_Instructions to follow_:
The reply must consist of one number: how many lines of the data include the word "society".

_Task inputs_:
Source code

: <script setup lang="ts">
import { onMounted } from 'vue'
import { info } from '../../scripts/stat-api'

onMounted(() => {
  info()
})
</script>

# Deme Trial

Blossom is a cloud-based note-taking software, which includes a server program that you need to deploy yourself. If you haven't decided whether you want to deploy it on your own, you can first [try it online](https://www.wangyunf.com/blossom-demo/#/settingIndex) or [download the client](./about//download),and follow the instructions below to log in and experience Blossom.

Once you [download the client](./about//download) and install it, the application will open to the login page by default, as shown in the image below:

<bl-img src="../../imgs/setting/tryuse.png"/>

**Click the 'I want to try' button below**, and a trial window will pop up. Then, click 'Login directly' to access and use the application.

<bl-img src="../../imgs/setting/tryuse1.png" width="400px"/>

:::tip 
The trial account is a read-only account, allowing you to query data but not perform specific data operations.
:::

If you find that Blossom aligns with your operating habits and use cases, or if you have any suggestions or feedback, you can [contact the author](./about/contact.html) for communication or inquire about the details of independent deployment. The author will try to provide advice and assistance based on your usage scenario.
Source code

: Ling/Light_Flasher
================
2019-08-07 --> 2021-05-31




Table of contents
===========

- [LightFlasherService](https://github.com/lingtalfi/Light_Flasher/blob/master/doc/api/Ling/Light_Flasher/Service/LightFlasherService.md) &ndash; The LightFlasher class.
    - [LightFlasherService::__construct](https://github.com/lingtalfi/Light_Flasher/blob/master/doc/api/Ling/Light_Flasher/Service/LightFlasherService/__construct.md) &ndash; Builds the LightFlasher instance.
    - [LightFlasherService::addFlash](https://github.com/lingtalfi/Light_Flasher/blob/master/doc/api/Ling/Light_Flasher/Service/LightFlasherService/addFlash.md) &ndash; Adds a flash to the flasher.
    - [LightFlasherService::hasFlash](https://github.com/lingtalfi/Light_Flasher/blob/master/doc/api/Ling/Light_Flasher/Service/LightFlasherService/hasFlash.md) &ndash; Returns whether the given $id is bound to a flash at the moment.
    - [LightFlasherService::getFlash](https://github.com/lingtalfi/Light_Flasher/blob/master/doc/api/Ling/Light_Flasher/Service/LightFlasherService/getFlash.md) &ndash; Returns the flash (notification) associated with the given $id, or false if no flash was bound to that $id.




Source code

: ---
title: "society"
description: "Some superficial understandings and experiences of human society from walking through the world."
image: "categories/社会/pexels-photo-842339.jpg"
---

_Result of the exercise_:
2